Problem description
Print the entries below exactly as they appear, from the first line up to and including the line with "## 1 Introduction 绪论". Do not print any pictures.

Entries provided
________________
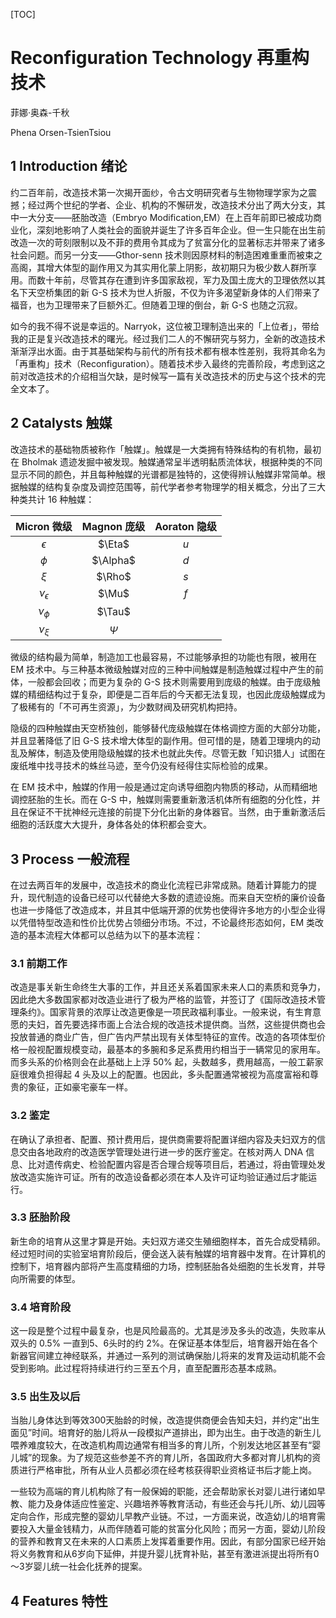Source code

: [TOC]

# Reconfiguration Technology 再重构技术 #

菲娜·奥森-千秋

Phena Orsen-TsienTsiou

## 1 Introduction 绪论

约二百年前，改造技术第一次揭开面纱，令古文明研究者与生物物理学家为之震撼；经过两个世纪的学者、企业、机构的不懈研发，改造技术分出了两大分支，其中一大分支——胚胎改造（Embryo Modification,EM）在上百年前即已被成功商业化，深刻地影响了人类社会的面貌并诞生了许多百年企业。但一生只能在出生前改造一次的苛刻限制以及不菲的费用令其成为了贫富分化的显著标志并带来了诸多社会问题。而另一分支——Gthor-senn 技术则因原材料的制造困难重重而被束之高阁，其增大体型的副作用又为其实用化蒙上阴影，故初期只为极少数人群所享用。而数十年前，尽管其存在遭到许多国家敌视，军力及国土庞大的卫理依然以其名下天空桥集团的新 G-S 技术为世人折服，不仅为许多渴望新身体的人们带来了福音，也为卫理带来了巨额外汇。但随着卫理的倒台，新 G-S 也随之沉寂。

如今的我不得不说是幸运的。Narryok，这位被卫理制造出来的「上位者」，带给我的正是复兴改造技术的曙光。经过我们二人的不懈研究与努力，全新的改造技术渐渐浮出水面。由于其基础架构与前代的所有技术都有根本性差别，我将其命名为「再重构」技术（Reconfiguration）。随着技术步入最终的完善阶段，考虑到这之前对改造技术的介绍相当欠缺，是时候写一篇有关改造技术的历史与这个技术的完全文本了。

## 2 Catalysts 触媒

改造技术的基础物质被称作「触媒」。触媒是一大类拥有特殊结构的有机物，最初在 Bholmak 遗迹发掘中被发现。触媒通常呈半透明黏质流体状，根据种类的不同显示不同的颜色，并且每种触媒的光谱都是独特的，这使得辨认触媒非常简单。根据触媒的结构复杂度及调控范围等，前代学者参考物理学的相关概念，分出了三大种类共计 16 种触媒：

|  Micron 微级   | Magnon 庞级 | Aoraton 隐级 |
| :------------: | :---------: | :----------: |
|   $\epsilon$   |   $\Eta$    |     $u$      |
|     $\phi$     |  $\Alpha$   |     $d$      |
|     $\xi$      |   $\Rho$    |     $s$      |
| $\nu_\epsilon$ |    $\Mu$    |     $f$      |
|   $\nu_\phi$   |   $\Tau$    |              |
|   $\nu_\xi$    |   $\Psi$    |              |

微级的结构最为简单，制造加工也最容易，不过能够承担的功能也有限，被用在 EM 技术中。与三种基本微级触媒对应的三种中间触媒是制造触媒过程中产生的前体，一般都会回收；而更为复杂的 G-S 技术则需要用到庞级的触媒。由于庞级触媒的精细结构过于复杂，即便是二百年后的今天都无法复现，也因此庞级触媒成为了极稀有的「不可再生资源」，为少数财阀及研究机构把持。

隐级的四种触媒由天空桥独创，能够替代庞级触媒在体格调控方面的大部分功能，并且显著降低了旧 G-S 技术增大体型的副作用。但可惜的是，随着卫理境内的动乱及解体，制造及使用隐级触媒的技术也就此失传。尽管无数「知识猎人」试图在废纸堆中找寻技术的蛛丝马迹，至今仍没有经得住实际检验的成果。

在 EM 技术中，触媒的作用一般是通过定向诱导细胞内物质的移动，从而精细地调控胚胎的生长。而在 G-S 中，触媒则需要重新激活机体所有细胞的分化性，并且在保证不干扰神经元连接的前提下分化出新的身体器官。当然，由于重新激活后细胞的活跃度大大提升，身体各处的体积都会变大。

## 3 Process 一般流程

在过去两百年的发展中，改造技术的商业化流程已非常成熟。随着计算能力的提升，现代制造的设备已经可以代替绝大多数的遗迹设施。而来自天空桥的廉价设备也进一步降低了改造成本，并且其中低端开源的优势也使得许多地方的小型企业得以凭借特型改造和性价比优势占领细分市场。不过，不论最终形态如何，EM 类改造的基本流程大体都可以总结为以下的基本流程：

### 3.1 前期工作

改造是事关新生命终生大事的工作，并且还关系着国家未来人口的素质和竞争力，因此绝大多数国家都对改造业进行了极为严格的监管，并签订了《国际改造技术管理条约》。国家背景的浓厚让改造更像是一项民政福利事业。一般来说，有生育意愿的夫妇，首先要选择市面上合法合规的改造技术提供商。当然，这些提供商也会投放普通的商业广告，但广告内严禁出现有关体型特征的宣传。改造的各项体型价格一般视配置规模变动，最基本的多腕和多足系费用约相当于一辆常见的家用车。而多头系的价格则会在此基础上上浮 50% 起，头数越多，费用越高，一般工薪家庭很难负担得起 4 头及以上的配置。也因此，多头配置通常被视为高度富裕和尊贵的象征，正如豪宅豪车一样。

### 3.2 鉴定

在确认了承担者、配置、预计费用后，提供商需要将配置详细内容及夫妇双方的信息交由各地政府的改造医学管理处进行进一步的医疗鉴定。在核对两人 DNA 信息、比对遗传病史、检验配置内容是否合理合规等项目后，若通过，将由管理处发放改造实施许可证。所有的改造设备都必须在本人及许可证均验证通过后才能运行。

### 3.3 胚胎阶段

新生命的培育从这里才算是开始。夫妇双方递交生殖细胞样本，首先合成受精卵。经过短时间的实验室培育阶段后，便会送入装有触媒的培育器中发育。在计算机的控制下，培育器内部将产生高度精细的力场，控制胚胎各处细胞的生长发育，并导向所需要的体型。

### 3.4 培育阶段

这一段是整个过程中最复杂，也是风险最高的。尤其是涉及多头的改造，失败率从双头的 0.5% 一直到5、6头时的约 2%。在保证基本体型后，培育器开始在各个新器官间建立神经联系，并通过一系列的测试确保胎儿将来的发育及运动机能不会受到影响。此过程将持续进行约三至五个月，直至配置形态基本成熟。

### 3.5 出生及以后

当胎儿身体达到等效300天胎龄的时候，改造提供商便会告知夫妇，并约定“出生面见”时间。培育好的胎儿将从一段模拟产道排出，即为出生。由于改造的新生儿喂养难度较大，在改造机构周边通常有相当多的育儿所，个别发达地区甚至有“婴儿城”的现象。为了规范这些参差不齐的育儿所，各国政府大多都对育儿机构的资质进行严格审批，所有从业人员都必须在经考核获得职业资格证书后才能上岗。

一些较为高端的育儿机构除了有一般保姆的职能，还会帮助家长对婴儿进行诸如早教、能力及身体适应性鉴定、兴趣培养等教育活动，有些还会与托儿所、幼儿园等定向合作，形成完整的婴幼儿早教产业链。不过，一方面来说，改造幼儿的培育需要投入大量金钱精力，从而伴随着可能的贫富分化风险；而另一方面，婴幼儿阶段的营养和教育又在未来的人口素质上发挥着重要作用。因此，有部分国家已经开始将义务教育和从6岁向下延伸，并提升婴儿抚育补贴，甚至有激进派提出将所有0～3岁婴儿统一社会化抚养的提案。

## 4 Features 特性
________________
Result of this task
Source code

: [TOC]

# Reconfiguration Technology 再重构技术 #

菲娜·奥森-千秋

Phena Orsen-TsienTsiou

## 1 Introduction 绪论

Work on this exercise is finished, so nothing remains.